Task description – Leave the pictures out and repeat the rest of the data below exactly.
□ □ □
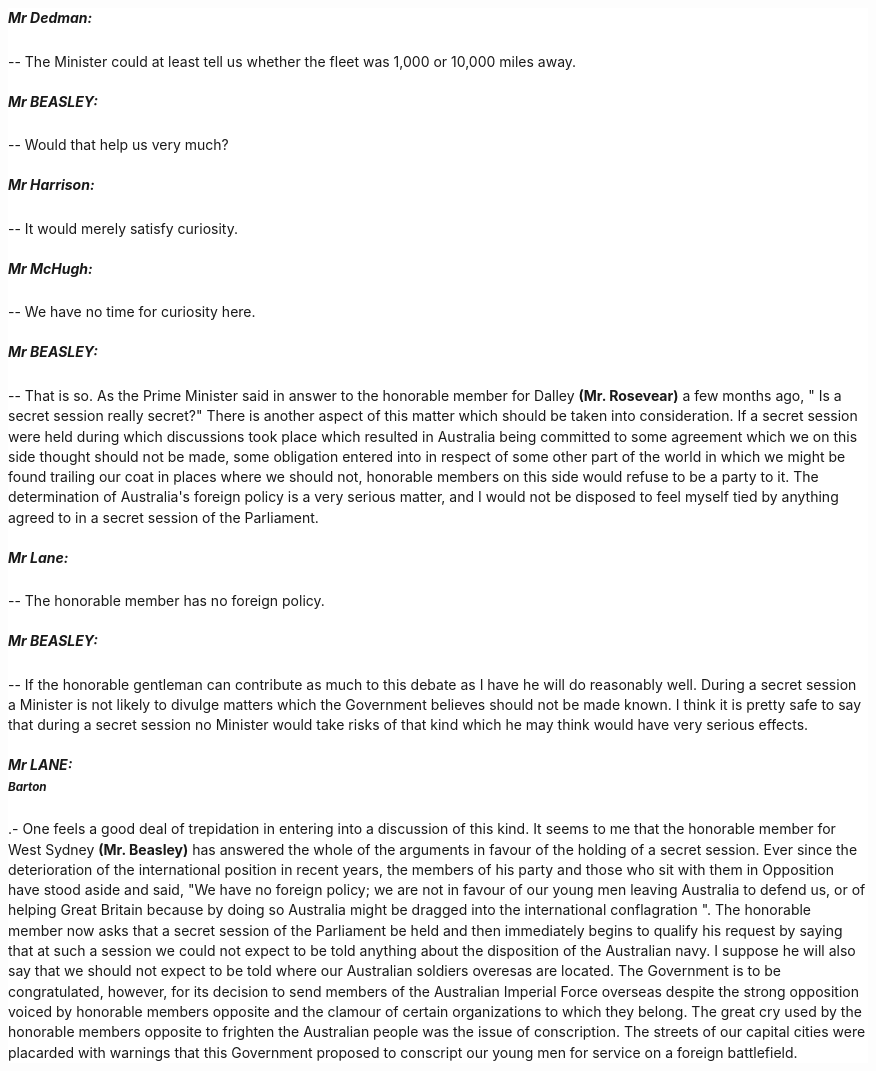 ##### Mr Dedman:

-- The Minister could at least tell us whether the fleet was 1,000 or 10,000 miles away. 

##### Mr BEASLEY:

-- Would that help us very much? 

##### Mr Harrison:

-- It would merely satisfy curiosity. 

##### Mr McHugh:

-- We have no time for curiosity here. 

##### Mr BEASLEY:

-- That is so. As the Prime Minister said in answer to the honorable member for Dalley  **(Mr. Rosevear)**  a few months ago, " Is a secret session really secret?" There is another aspect of this matter which should be taken into consideration. If a secret session were held during which discussions took place which resulted in Australia being committed to some agreement which we on this side thought should not be made, some obligation entered into in respect of some other part of the world in which we might be found trailing our coat in places where we should not, honorable members on this side would refuse to be a party to it. The determination of Australia's foreign policy is a very serious matter, and I would not be disposed to feel myself tied by anything agreed to in a secret session of the Parliament. 

##### Mr Lane:

--  The honorable member has no foreign policy. 

##### Mr BEASLEY:

-- If the honorable gentleman can contribute as much to this debate as I have he will do reasonably well. During a secret session a Minister is not likely to divulge matters which the Government believes should not be made known. I think it is pretty safe to say that during a secret session no Minister would take risks of that kind which he may think would have very serious effects. 

##### Mr LANE:<br><small class="text-muted">Barton</small>

.- One feels a good deal of trepidation in entering into a discussion of this kind. It seems to me that the honorable member for West Sydney  **(Mr. Beasley)**  has answered the whole of the arguments in favour of the holding of a secret session. Ever since the deterioration of the international position in recent years, the members of his party and those who sit with them in Opposition have stood aside and said, "We have no foreign policy; we are not in favour of our young men leaving Australia to defend us, or of helping Great Britain because by doing so Australia might be dragged into the international conflagration ". The honorable member now asks that a secret session of the Parliament be held and then immediately begins to qualify his request by saying that at such a session we could not expect to be told anything about the disposition of the Australian navy. I suppose he will also say that we should not expect to be told where our Australian soldiers overesas are located. The Government is to be congratulated, however, for its decision to send members of the Australian Imperial Force overseas despite the strong opposition voiced by honorable members opposite and the clamour of certain organizations to which they belong. The great cry used by the honorable members opposite to frighten the Australian people was the issue of conscription. The streets of our capital cities were placarded with warnings that this Government proposed to conscript our young men for service on a foreign battlefield. 
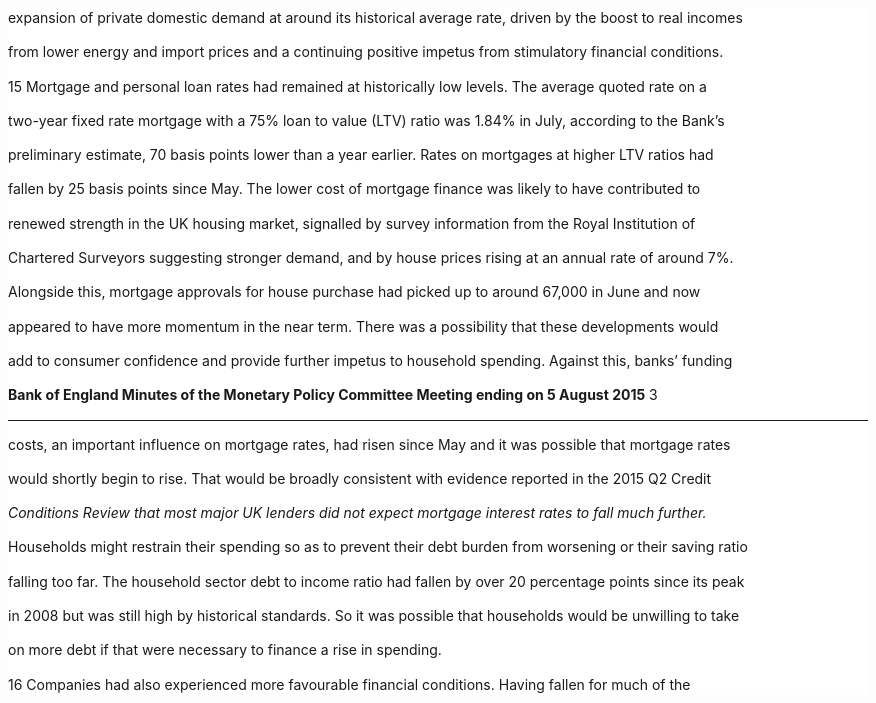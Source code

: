 expansion of private domestic demand at around its historical average rate, driven by the boost to real incomes

from lower energy and import prices and a continuing positive impetus from stimulatory financial conditions.

15 Mortgage and personal loan rates had remained at historically low levels. The average quoted rate on a

two-year fixed rate mortgage with a 75% loan to value (LTV) ratio was 1.84% in July, according to the Bank’s

preliminary estimate, 70 basis points lower than a year earlier. Rates on mortgages at higher LTV ratios had

fallen by 25 basis points since May. The lower cost of mortgage finance was likely to have contributed to

renewed strength in the UK housing market, signalled by survey information from the Royal Institution of

Chartered Surveyors suggesting stronger demand, and by house prices rising at an annual rate of around 7%.

Alongside this, mortgage approvals for house purchase had picked up to around 67,000 in June and now

appeared to have more momentum in the near term. There was a possibility that these developments would

add to consumer confidence and provide further impetus to household spending. Against this, banks’ funding

**Bank of England Minutes of the Monetary Policy Committee Meeting ending on 5 August 2015** 3


-----

costs, an important influence on mortgage rates, had risen since May and it was possible that mortgage rates

would shortly begin to rise. That would be broadly consistent with evidence reported in the 2015 Q2 Credit

_Conditions Review that most major UK lenders did not expect mortgage interest rates to fall much further._

Households might restrain their spending so as to prevent their debt burden from worsening or their saving ratio

falling too far. The household sector debt to income ratio had fallen by over 20 percentage points since its peak

in 2008 but was still high by historical standards. So it was possible that households would be unwilling to take

on more debt if that were necessary to finance a rise in spending.

16 Companies had also experienced more favourable financial conditions. Having fallen for much of the

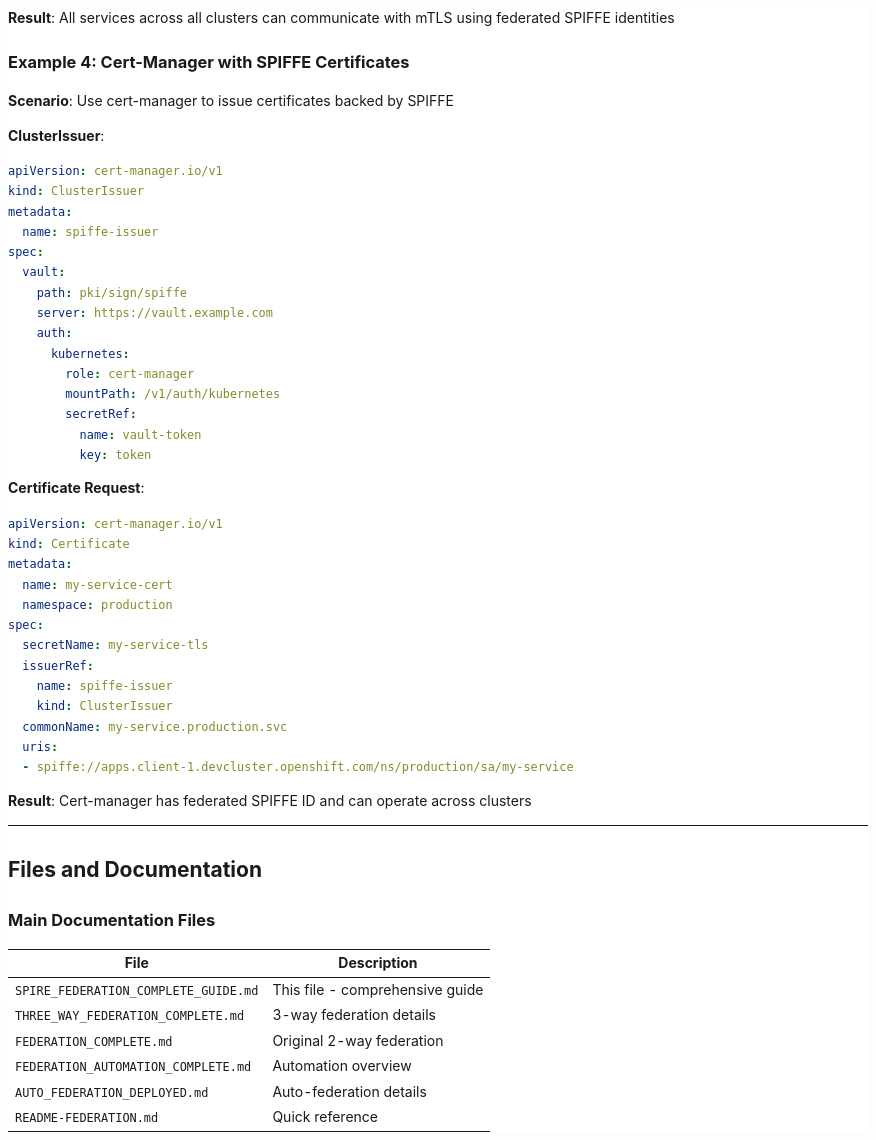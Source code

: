 **Result**: All services across all clusters can communicate with mTLS using federated SPIFFE identities

### Example 4: Cert-Manager with SPIFFE Certificates

**Scenario**: Use cert-manager to issue certificates backed by SPIFFE

**ClusterIssuer**:
```yaml
apiVersion: cert-manager.io/v1
kind: ClusterIssuer
metadata:
  name: spiffe-issuer
spec:
  vault:
    path: pki/sign/spiffe
    server: https://vault.example.com
    auth:
      kubernetes:
        role: cert-manager
        mountPath: /v1/auth/kubernetes
        secretRef:
          name: vault-token
          key: token
```

**Certificate Request**:
```yaml
apiVersion: cert-manager.io/v1
kind: Certificate
metadata:
  name: my-service-cert
  namespace: production
spec:
  secretName: my-service-tls
  issuerRef:
    name: spiffe-issuer
    kind: ClusterIssuer
  commonName: my-service.production.svc
  uris:
  - spiffe://apps.client-1.devcluster.openshift.com/ns/production/sa/my-service
```

**Result**: Cert-manager has federated SPIFFE ID and can operate across clusters

---

## Files and Documentation

### Main Documentation Files

| File | Description |
|------|-------------|
| `SPIRE_FEDERATION_COMPLETE_GUIDE.md` | This file - comprehensive guide |
| `THREE_WAY_FEDERATION_COMPLETE.md` | 3-way federation details |
| `FEDERATION_COMPLETE.md` | Original 2-way federation |
| `FEDERATION_AUTOMATION_COMPLETE.md` | Automation overview |
| `AUTO_FEDERATION_DEPLOYED.md` | Auto-federation details |
| `README-FEDERATION.md` | Quick reference |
□ □ □
Response –
 ##### Mr Dedman:

-- The Minister could at least tell us whether the fleet was 1,000 or 10,000 miles away. 

##### Mr BEASLEY:

-- Would that help us very much? 

##### Mr Harrison:

-- It would merely satisfy curiosity. 

##### Mr McHugh:

-- We have no time for curiosity here. 

##### Mr BEASLEY:

-- That is so. As the Prime Minister said in answer to the honorable member for Dalley  **(Mr. Rosevear)**  a few months ago, " Is a secret session really secret?" There is another aspect of this matter which should be taken into consideration. If a secret session were held during which discussions took place which resulted in Australia being committed to some agreement which we on this side thought should not be made, some obligation entered into in respect of some other part of the world in which we might be found trailing our coat in places where we should not, honorable members on this side would refuse to be a party to it. The determination of Australia's foreign policy is a very serious matter, and I would not be disposed to feel myself tied by anything agreed to in a secret session of the Parliament. 

##### Mr Lane:

--  The honorable member has no foreign policy. 

##### Mr BEASLEY:

-- If the honorable gentleman can contribute as much to this debate as I have he will do reasonably well. During a secret session a Minister is not likely to divulge matters which the Government believes should not be made known. I think it is pretty safe to say that during a secret session no Minister would take risks of that kind which he may think would have very serious effects. 

##### Mr LANE:<br><small class="text-muted">Barton</small>

.- One feels a good deal of trepidation in entering into a discussion of this kind. It seems to me that the honorable member for West Sydney  **(Mr. Beasley)**  has answered the whole of the arguments in favour of the holding of a secret session. Ever since the deterioration of the international position in recent years, the members of his party and those who sit with them in Opposition have stood aside and said, "We have no foreign policy; we are not in favour of our young men leaving Australia to defend us, or of helping Great Britain because by doing so Australia might be dragged into the international conflagration ". The honorable member now asks that a secret session of the Parliament be held and then immediately begins to qualify his request by saying that at such a session we could not expect to be told anything about the disposition of the Australian navy. I suppose he will also say that we should not expect to be told where our Australian soldiers overesas are located. The Government is to be congratulated, however, for its decision to send members of the Australian Imperial Force overseas despite the strong opposition voiced by honorable members opposite and the clamour of certain organizations to which they belong. The great cry used by the honorable members opposite to frighten the Australian people was the issue of conscription. The streets of our capital cities were placarded with warnings that this Government proposed to conscript our young men for service on a foreign battlefield. 
Source code

: expansion of private domestic demand at around its historical average rate, driven by the boost to real incomes

from lower energy and import prices and a continuing positive impetus from stimulatory financial conditions.

15 Mortgage and personal loan rates had remained at historically low levels. The average quoted rate on a

two-year fixed rate mortgage with a 75% loan to value (LTV) ratio was 1.84% in July, according to the Bank’s

preliminary estimate, 70 basis points lower than a year earlier. Rates on mortgages at higher LTV ratios had

fallen by 25 basis points since May. The lower cost of mortgage finance was likely to have contributed to

renewed strength in the UK housing market, signalled by survey information from the Royal Institution of

Chartered Surveyors suggesting stronger demand, and by house prices rising at an annual rate of around 7%.

Alongside this, mortgage approvals for house purchase had picked up to around 67,000 in June and now

appeared to have more momentum in the near term. There was a possibility that these developments would

add to consumer confidence and provide further impetus to household spending. Against this, banks’ funding

**Bank of England Minutes of the Monetary Policy Committee Meeting ending on 5 August 2015** 3


-----

costs, an important influence on mortgage rates, had risen since May and it was possible that mortgage rates

would shortly begin to rise. That would be broadly consistent with evidence reported in the 2015 Q2 Credit

_Conditions Review that most major UK lenders did not expect mortgage interest rates to fall much further._

Households might restrain their spending so as to prevent their debt burden from worsening or their saving ratio

falling too far. The household sector debt to income ratio had fallen by over 20 percentage points since its peak

in 2008 but was still high by historical standards. So it was possible that households would be unwilling to take

on more debt if that were necessary to finance a rise in spending.

16 Companies had also experienced more favourable financial conditions. Having fallen for much of the

Source code

: **Result**: All services across all clusters can communicate with mTLS using federated SPIFFE identities

### Example 4: Cert-Manager with SPIFFE Certificates

**Scenario**: Use cert-manager to issue certificates backed by SPIFFE

**ClusterIssuer**:
```yaml
apiVersion: cert-manager.io/v1
kind: ClusterIssuer
metadata:
  name: spiffe-issuer
spec:
  vault:
    path: pki/sign/spiffe
    server: https://vault.example.com
    auth:
      kubernetes:
        role: cert-manager
        mountPath: /v1/auth/kubernetes
        secretRef:
          name: vault-token
          key: token
```

**Certificate Request**:
```yaml
apiVersion: cert-manager.io/v1
kind: Certificate
metadata:
  name: my-service-cert
  namespace: production
spec:
  secretName: my-service-tls
  issuerRef:
    name: spiffe-issuer
    kind: ClusterIssuer
  commonName: my-service.production.svc
  uris:
  - spiffe://apps.client-1.devcluster.openshift.com/ns/production/sa/my-service
```

**Result**: Cert-manager has federated SPIFFE ID and can operate across clusters

---

## Files and Documentation

### Main Documentation Files

| File | Description |
|------|-------------|
| `SPIRE_FEDERATION_COMPLETE_GUIDE.md` | This file - comprehensive guide |
| `THREE_WAY_FEDERATION_COMPLETE.md` | 3-way federation details |
| `FEDERATION_COMPLETE.md` | Original 2-way federation |
| `FEDERATION_AUTOMATION_COMPLETE.md` | Automation overview |
| `AUTO_FEDERATION_DEPLOYED.md` | Auto-federation details |
| `README-FEDERATION.md` | Quick reference |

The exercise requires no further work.